[YOUR ASSIGNMENT]:
Please restate the data word for word, leaving out no line.

Stored data entries
********

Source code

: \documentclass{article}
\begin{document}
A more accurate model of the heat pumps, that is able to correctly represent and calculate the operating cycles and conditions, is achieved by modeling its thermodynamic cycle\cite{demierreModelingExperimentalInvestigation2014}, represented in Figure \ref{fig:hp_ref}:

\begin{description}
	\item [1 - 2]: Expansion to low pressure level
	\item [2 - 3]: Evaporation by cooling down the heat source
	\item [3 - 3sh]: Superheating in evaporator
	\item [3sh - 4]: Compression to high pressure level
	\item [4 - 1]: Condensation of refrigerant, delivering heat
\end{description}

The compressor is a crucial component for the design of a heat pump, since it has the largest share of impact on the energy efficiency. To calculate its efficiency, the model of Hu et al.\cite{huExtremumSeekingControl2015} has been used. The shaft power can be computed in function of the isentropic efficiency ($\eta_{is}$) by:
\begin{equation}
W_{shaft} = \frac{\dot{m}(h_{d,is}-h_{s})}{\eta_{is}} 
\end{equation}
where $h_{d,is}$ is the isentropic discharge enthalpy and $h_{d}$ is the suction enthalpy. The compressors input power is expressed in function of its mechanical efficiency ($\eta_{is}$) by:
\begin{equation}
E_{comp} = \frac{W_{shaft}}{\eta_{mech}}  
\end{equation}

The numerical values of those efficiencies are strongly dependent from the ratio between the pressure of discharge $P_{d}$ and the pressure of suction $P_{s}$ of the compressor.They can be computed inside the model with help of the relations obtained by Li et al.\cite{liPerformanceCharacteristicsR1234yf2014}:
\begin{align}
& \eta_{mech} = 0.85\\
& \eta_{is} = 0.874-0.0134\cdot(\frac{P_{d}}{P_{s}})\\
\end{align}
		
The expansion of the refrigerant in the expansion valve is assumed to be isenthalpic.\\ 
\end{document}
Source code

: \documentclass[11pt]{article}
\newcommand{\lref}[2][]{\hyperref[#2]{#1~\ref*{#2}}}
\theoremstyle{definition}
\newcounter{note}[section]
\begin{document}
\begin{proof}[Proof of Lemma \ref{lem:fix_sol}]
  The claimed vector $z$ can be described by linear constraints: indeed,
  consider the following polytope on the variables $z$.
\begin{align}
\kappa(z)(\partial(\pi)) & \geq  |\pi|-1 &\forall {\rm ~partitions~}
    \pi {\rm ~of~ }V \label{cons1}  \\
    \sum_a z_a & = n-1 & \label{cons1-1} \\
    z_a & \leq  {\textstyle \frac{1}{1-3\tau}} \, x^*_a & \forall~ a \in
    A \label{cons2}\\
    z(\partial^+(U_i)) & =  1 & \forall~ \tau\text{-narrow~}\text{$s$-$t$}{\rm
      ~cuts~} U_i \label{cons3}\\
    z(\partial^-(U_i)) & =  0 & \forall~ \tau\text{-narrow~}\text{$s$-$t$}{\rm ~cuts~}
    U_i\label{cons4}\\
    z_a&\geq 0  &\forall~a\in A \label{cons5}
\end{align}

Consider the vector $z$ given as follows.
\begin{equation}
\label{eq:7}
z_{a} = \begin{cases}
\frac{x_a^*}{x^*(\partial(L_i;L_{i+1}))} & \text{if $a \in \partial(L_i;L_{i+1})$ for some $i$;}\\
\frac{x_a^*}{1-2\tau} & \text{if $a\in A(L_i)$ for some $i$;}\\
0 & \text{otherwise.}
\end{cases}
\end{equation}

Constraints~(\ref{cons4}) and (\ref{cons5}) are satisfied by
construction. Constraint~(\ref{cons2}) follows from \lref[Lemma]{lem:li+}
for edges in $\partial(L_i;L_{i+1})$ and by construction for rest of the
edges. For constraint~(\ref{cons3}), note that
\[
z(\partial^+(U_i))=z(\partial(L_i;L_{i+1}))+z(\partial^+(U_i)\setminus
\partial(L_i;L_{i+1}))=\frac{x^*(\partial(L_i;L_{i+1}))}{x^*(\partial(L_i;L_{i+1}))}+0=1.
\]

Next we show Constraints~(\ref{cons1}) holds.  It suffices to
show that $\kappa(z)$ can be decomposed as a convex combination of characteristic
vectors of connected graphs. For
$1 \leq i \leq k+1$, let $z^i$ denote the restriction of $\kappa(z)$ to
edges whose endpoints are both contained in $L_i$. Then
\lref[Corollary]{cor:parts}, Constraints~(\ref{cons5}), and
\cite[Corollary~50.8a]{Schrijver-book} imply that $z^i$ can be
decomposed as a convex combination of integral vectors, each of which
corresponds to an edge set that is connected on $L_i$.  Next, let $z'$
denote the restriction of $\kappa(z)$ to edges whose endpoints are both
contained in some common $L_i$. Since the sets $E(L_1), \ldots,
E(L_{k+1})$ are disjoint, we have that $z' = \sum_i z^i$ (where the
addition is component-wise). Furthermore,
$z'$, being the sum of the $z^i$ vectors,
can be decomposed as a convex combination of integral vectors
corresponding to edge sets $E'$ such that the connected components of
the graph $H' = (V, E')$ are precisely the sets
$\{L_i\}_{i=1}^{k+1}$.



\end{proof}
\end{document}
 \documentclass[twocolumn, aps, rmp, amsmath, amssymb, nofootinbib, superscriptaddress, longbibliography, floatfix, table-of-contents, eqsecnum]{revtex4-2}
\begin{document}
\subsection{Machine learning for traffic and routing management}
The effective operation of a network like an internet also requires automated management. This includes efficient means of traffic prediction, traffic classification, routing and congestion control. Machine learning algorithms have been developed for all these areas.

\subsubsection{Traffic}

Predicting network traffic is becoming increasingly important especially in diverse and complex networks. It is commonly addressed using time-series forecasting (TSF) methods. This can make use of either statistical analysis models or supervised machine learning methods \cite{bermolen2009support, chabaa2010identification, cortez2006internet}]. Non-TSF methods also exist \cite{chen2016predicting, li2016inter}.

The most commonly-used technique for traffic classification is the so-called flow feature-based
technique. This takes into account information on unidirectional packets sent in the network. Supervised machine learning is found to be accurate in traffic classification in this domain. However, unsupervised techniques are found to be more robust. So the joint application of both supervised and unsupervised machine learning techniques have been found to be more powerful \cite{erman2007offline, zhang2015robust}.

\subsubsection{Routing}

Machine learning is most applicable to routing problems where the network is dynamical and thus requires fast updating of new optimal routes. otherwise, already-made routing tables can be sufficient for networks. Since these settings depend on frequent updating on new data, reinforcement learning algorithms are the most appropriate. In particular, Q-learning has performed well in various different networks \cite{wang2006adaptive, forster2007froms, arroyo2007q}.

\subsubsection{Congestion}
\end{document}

********

[EXPECTED OUTPUT]:
Source code

: \documentclass{article}
\begin{document}
A more accurate model of the heat pumps, that is able to correctly represent and calculate the operating cycles and conditions, is achieved by modeling its thermodynamic cycle\cite{demierreModelingExperimentalInvestigation2014}, represented in Figure \ref{fig:hp_ref}:

\begin{description}
	\item [1 - 2]: Expansion to low pressure level
	\item [2 - 3]: Evaporation by cooling down the heat source
	\item [3 - 3sh]: Superheating in evaporator
	\item [3sh - 4]: Compression to high pressure level
	\item [4 - 1]: Condensation of refrigerant, delivering heat
\end{description}

The compressor is a crucial component for the design of a heat pump, since it has the largest share of impact on the energy efficiency. To calculate its efficiency, the model of Hu et al.\cite{huExtremumSeekingControl2015} has been used. The shaft power can be computed in function of the isentropic efficiency ($\eta_{is}$) by:
\begin{equation}
W_{shaft} = \frac{\dot{m}(h_{d,is}-h_{s})}{\eta_{is}} 
\end{equation}
where $h_{d,is}$ is the isentropic discharge enthalpy and $h_{d}$ is the suction enthalpy. The compressors input power is expressed in function of its mechanical efficiency ($\eta_{is}$) by:
\begin{equation}
E_{comp} = \frac{W_{shaft}}{\eta_{mech}}  
\end{equation}

The numerical values of those efficiencies are strongly dependent from the ratio between the pressure of discharge $P_{d}$ and the pressure of suction $P_{s}$ of the compressor.They can be computed inside the model with help of the relations obtained by Li et al.\cite{liPerformanceCharacteristicsR1234yf2014}:
\begin{align}
& \eta_{mech} = 0.85\\
& \eta_{is} = 0.874-0.0134\cdot(\frac{P_{d}}{P_{s}})\\
\end{align}
		
The expansion of the refrigerant in the expansion valve is assumed to be isenthalpic.\\ 
\end{document}
Source code

: \documentclass[11pt]{article}
\newcommand{\lref}[2][]{\hyperref[#2]{#1~\ref*{#2}}}
\theoremstyle{definition}
\newcounter{note}[section]
\begin{document}
\begin{proof}[Proof of Lemma \ref{lem:fix_sol}]
  The claimed vector $z$ can be described by linear constraints: indeed,
  consider the following polytope on the variables $z$.
\begin{align}
\kappa(z)(\partial(\pi)) & \geq  |\pi|-1 &\forall {\rm ~partitions~}
    \pi {\rm ~of~ }V \label{cons1}  \\
    \sum_a z_a & = n-1 & \label{cons1-1} \\
    z_a & \leq  {\textstyle \frac{1}{1-3\tau}} \, x^*_a & \forall~ a \in
    A \label{cons2}\\
    z(\partial^+(U_i)) & =  1 & \forall~ \tau\text{-narrow~}\text{$s$-$t$}{\rm
      ~cuts~} U_i \label{cons3}\\
    z(\partial^-(U_i)) & =  0 & \forall~ \tau\text{-narrow~}\text{$s$-$t$}{\rm ~cuts~}
    U_i\label{cons4}\\
    z_a&\geq 0  &\forall~a\in A \label{cons5}
\end{align}

Consider the vector $z$ given as follows.
\begin{equation}
\label{eq:7}
z_{a} = \begin{cases}
\frac{x_a^*}{x^*(\partial(L_i;L_{i+1}))} & \text{if $a \in \partial(L_i;L_{i+1})$ for some $i$;}\\
\frac{x_a^*}{1-2\tau} & \text{if $a\in A(L_i)$ for some $i$;}\\
0 & \text{otherwise.}
\end{cases}
\end{equation}

Constraints~(\ref{cons4}) and (\ref{cons5}) are satisfied by
construction. Constraint~(\ref{cons2}) follows from \lref[Lemma]{lem:li+}
for edges in $\partial(L_i;L_{i+1})$ and by construction for rest of the
edges. For constraint~(\ref{cons3}), note that
\[
z(\partial^+(U_i))=z(\partial(L_i;L_{i+1}))+z(\partial^+(U_i)\setminus
\partial(L_i;L_{i+1}))=\frac{x^*(\partial(L_i;L_{i+1}))}{x^*(\partial(L_i;L_{i+1}))}+0=1.
\]

Next we show Constraints~(\ref{cons1}) holds.  It suffices to
show that $\kappa(z)$ can be decomposed as a convex combination of characteristic
vectors of connected graphs. For
$1 \leq i \leq k+1$, let $z^i$ denote the restriction of $\kappa(z)$ to
edges whose endpoints are both contained in $L_i$. Then
\lref[Corollary]{cor:parts}, Constraints~(\ref{cons5}), and
\cite[Corollary~50.8a]{Schrijver-book} imply that $z^i$ can be
decomposed as a convex combination of integral vectors, each of which
corresponds to an edge set that is connected on $L_i$.  Next, let $z'$
denote the restriction of $\kappa(z)$ to edges whose endpoints are both
contained in some common $L_i$. Since the sets $E(L_1), \ldots,
E(L_{k+1})$ are disjoint, we have that $z' = \sum_i z^i$ (where the
addition is component-wise). Furthermore,
$z'$, being the sum of the $z^i$ vectors,
can be decomposed as a convex combination of integral vectors
corresponding to edge sets $E'$ such that the connected components of
the graph $H' = (V, E')$ are precisely the sets
$\{L_i\}_{i=1}^{k+1}$.



\end{proof}
\end{document}
 \documentclass[twocolumn, aps, rmp, amsmath, amssymb, nofootinbib, superscriptaddress, longbibliography, floatfix, table-of-contents, eqsecnum]{revtex4-2}
\begin{document}
\subsection{Machine learning for traffic and routing management}
The effective operation of a network like an internet also requires automated management. This includes efficient means of traffic prediction, traffic classification, routing and congestion control. Machine learning algorithms have been developed for all these areas.

\subsubsection{Traffic}

Predicting network traffic is becoming increasingly important especially in diverse and complex networks. It is commonly addressed using time-series forecasting (TSF) methods. This can make use of either statistical analysis models or supervised machine learning methods \cite{bermolen2009support, chabaa2010identification, cortez2006internet}]. Non-TSF methods also exist \cite{chen2016predicting, li2016inter}.

The most commonly-used technique for traffic classification is the so-called flow feature-based
technique. This takes into account information on unidirectional packets sent in the network. Supervised machine learning is found to be accurate in traffic classification in this domain. However, unsupervised techniques are found to be more robust. So the joint application of both supervised and unsupervised machine learning techniques have been found to be more powerful \cite{erman2007offline, zhang2015robust}.

\subsubsection{Routing}

Machine learning is most applicable to routing problems where the network is dynamical and thus requires fast updating of new optimal routes. otherwise, already-made routing tables can be sufficient for networks. Since these settings depend on frequent updating on new data, reinforcement learning algorithms are the most appropriate. In particular, Q-learning has performed well in various different networks \cite{wang2006adaptive, forster2007froms, arroyo2007q}.

\subsubsection{Congestion}
\end{document}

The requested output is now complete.